Declaration of interest: MEB, TVP, JM and DA are employees of Knopp Biosciences. HM was a phase II and EMPOWER study investigator and received grants from Avanir, Knopp Biosciences, Biogen Idec, and Cytokinetics for clinical trials and honoraria for participating in advisory board meetings from Avanir, Sanofi-Aventis, Shionogi, and Biogen Idec. He is now a member of the Data Safety Monitoring Board for the NeuralStem clinical trial. He received honoraria from Sanofi-Aventis Japan for giving seminars at the annual meetings of the Japanese Neurological Society in 2009 and 2010. He received a conference grant (to Columbia University) for the 2011 International ALS Conference from the National Institute of Neurological Disorders and Stroke, the National Institutes of Health's Office of Rare Diseases Research, Muscular Dystrophy Association, ALS Association, ALS Society of Canada, Adams Foundation, Ride for Life, ALS Hope Foundation, Les Turner Foundation, Sanofi-Aventis, Biogen Idec, Knopp Biosciences, and Avania.

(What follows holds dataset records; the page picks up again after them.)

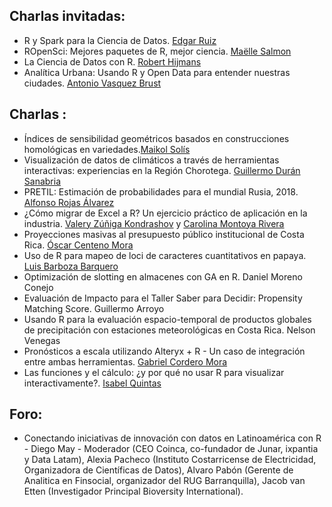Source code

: ## Charlas invitadas:

* R y Spark para la Ciencia de Datos.	[Edgar Ruiz](https://twitter.com/theotheredgar)
* ROpenSci: Mejores paquetes de R, mejor ciencia.	[Maëlle Salmon](https://twitter.com/ma_salmon)
* La Ciencia de Datos con R.	[Robert Hijmans](https://rspatial.org/)
* Analítica Urbana: Usando R y Open Data para entender nuestras ciudades.	[Antonio Vasquez Brust](https://twitter.com/vazquezbrust)

## Charlas : 

* Índices de sensibilidad geométricos basados en construcciones homológicas en variedades.[Maikol Solís](https://twitter.com/maikol_solis)
* Visualización de datos de climáticos a través de herramientas interactivas: experiencias en la Región Chorotega. [Guillermo Durán Sanabria](https://twitter.com/gds506)
* PRETIL: Estimación de probabilidades para el mundial Rusia, 2018. [Alfonso Rojas Álvarez](https://twitter.com/alf10087)
* ¿Cómo migrar de Excel a R? Un ejercicio práctico de aplicación en la industria. [Valery Zúñiga Kondrashov](https://www.linkedin.com/in/valery-z%C3%BA%C3%B1iga-kondrashov-b53798171?originalSubdomain=cr) y [Carolina Montoya Rivera](https://www.linkedin.com/in/carolina-montoya-rivera-382a57135/en/?originalSubdomain=cr)
* Proyecciones masivas al presupuesto público institucional de Costa Rica. [Óscar Centeno Mora](https://www.linkedin.com/in/oscar-centeno-mora-0a17a35b/)
* Uso de R para mapeo de loci de caracteres cuantitativos en papaya. [Luis Barboza Barquero](http://www.agronomia.ucr.ac.cr/sitio/index.php?option=com_content&view=article&id=122:barboza-barquero-luis&catid=12&Itemid=106)
* Optimización de slotting en almacenes con GA en R. Daniel Moreno Conejo
* Evaluación de Impacto para el Taller Saber para Decidir: Propensity Matching Score. Guillermo Arroyo
* Usando R para la evaluación espacio-temporal de productos globales de precipitación con estaciones meteorológicas en Costa Rica. Nelson Venegas
* Pronósticos a escala utilizando Alteryx + R - Un caso de integración entre ambas herramientas. [Gabriel Cordero Mora](https://twitter.com/DantaAnalytics)
* Las funciones y el cálculo: ¿y por qué no usar R para visualizar interactivamente?. [Isabel Quintas](https://www.linkedin.com/in/isabel-quintas-1815a328/)

## Foro:

* Conectando iniciativas de innovación con datos en Latinoamérica con R - Diego May - Moderador (CEO Coinca, co-fundador de Junar, ixpantia y Data Latam), Alexia Pacheco (Instituto Costarricense de Electricidad, Organizadora de Científicas de Datos), Alvaro Pabón (Gerente de Analitica en Finsocial, organizador del RUG Barranquilla), Jacob van Etten (Investigador Principal Bioversity International).
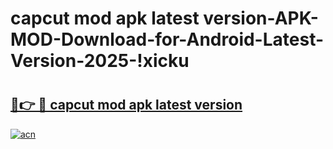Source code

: # capcut mod apk latest version-APK-MOD-Download-for-Android-Latest-Version-2025-!xicku

# <h2><a href="https://is7p0d.esa.edu.pl?title=capcut_mod_apk_latest_version&ref=xicku">🔗👉 🔴 capcut mod apk latest version</a></h2>

[![acn](https://github.com/user-attachments/assets/0f9c940e-d8b0-45ae-aac7-cd30a18b3e1c)](https://is7p0d.esa.edu.pl?title=capcut_mod_apk_latest_version&ref=xicku)

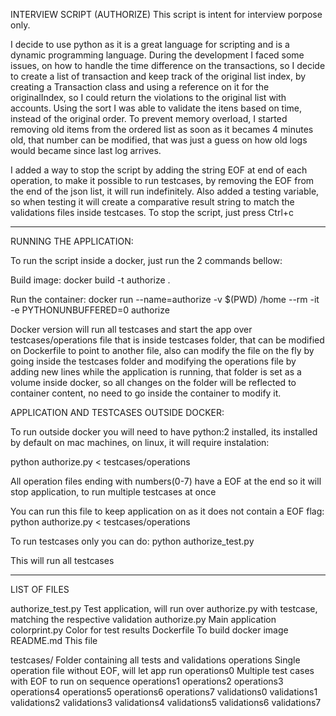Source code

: INTERVIEW SCRIPT (AUTHORIZE)
This script is intent for interview porpose only.

I decide to use python as it is a great language for scripting and is a dynamic programming language.
During the development I faced some issues, on how to handle the time difference on the transactions, so I decide to create a list of transaction and keep track of the original list index, by creating a Transaction class and using a reference on it for the originalIndex, so I could return the violations to the original list with accounts. Using the sort I was able to validate the itens based on time, instead of the original order. To prevent memory overload, I started removing old items from the ordered list as soon as it becames 4 minutes old, that number can be modified, that was just a guess on how old logs would became since last log arrives.

I added a way to stop the script by adding the string EOF at end of each operation, to make it possible to run testcases, by removing the EOF from the end of the json list, it will run indefinitely.
Also added a testing variable, so when testing it will create a comparative result string to match the validations files inside testcases.
To stop the script, just press Ctrl+c

-------------------------------------------------------------------------

RUNNING THE APPLICATION:

To run the script inside a docker, just run the 2 commands bellow:

Build image:
docker build -t authorize .

Run the container:
docker run --name=authorize -v $(PWD) /home --rm -it -e PYTHONUNBUFFERED=0 authorize

Docker version will run all testcases and start the app over testcases/operations file that is inside testcases folder, that can be modified on Dockerfile to point to another file, also can modify the file on the fly by going inside the testcases folder and modifying the operations file by adding new lines while the application is running, that folder is set as a volume inside docker, so all changes on the folder will be reflected to container content, no need to go inside the container to modify it.


APPLICATION AND TESTCASES OUTSIDE DOCKER:

To run outside docker you will need to have python:2 installed, its installed by default on mac machines, on linux, it will require instalation:

python authorize.py < testcases/operations

All operation files ending with numbers(0-7) have a EOF at the end so it will stop application, to run multiple testcases at once

You can run this file to keep application on as it does not contain a EOF flag:
python authorize.py < testcases/operations

To run testcases only you can do:
python authorize_test.py 

This will run all testcases

__________________________________________________________

LIST OF FILES

authorize_test.py       Test application, will run over authorize.py with testcase, matching the respective validation
authorize.py            Main application
colorprint.py           Color for test results
Dockerfile              To build docker image
README.md               This file

testcases/              Folder containing all tests and validations
    operations          Single operation file without EOF, will let app run
    operations0         Multiple test cases with EOF to run on sequence
    operations1
    operations2
    operations3
    operations4
    operations5
    operations6
    operations7
    validations0
    validations1
    validations2
    validations3
    validations4
    validations5
    validations6
    validations7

BB was a phase II and EMPOWER study investigator and a consultant to Knopp Biosciences. SAR was a phase II and EMPOWER study investigator and a consultant to Knopp Biosciences. DHM has been a consultant to Knopp Biosciences. BZ is an employee of MacroStat. AL was an EMPOWER investigator and received consulting fees and travel support from Biogen Idec and Teva Pharmaceuticals, consulting fees from Lundbeck, Knopp Biosciences, GlaxoSmithKline, and Boehringer Ingelheim, and speaker honoraria from Biogen Idec and Merz. MEC was the principal investigator of this study and has received a grant from Biogen Idec for this role. In the past five years she has served as a consultant for Teva Pharmaceuticals, GlaxoSmithKline, Millenium, Synapse (DSMB), Ono (DSMB), Link Medicine, and Trophos (DSMB) and has served on an advisory board for Biogen Idec. LHvdB was a study investigator and has served on an advisory board for Biogen Idec and Cytokinetics and as a consultant for Baxter.
The authors alone are responsible for the content and writing of the paper.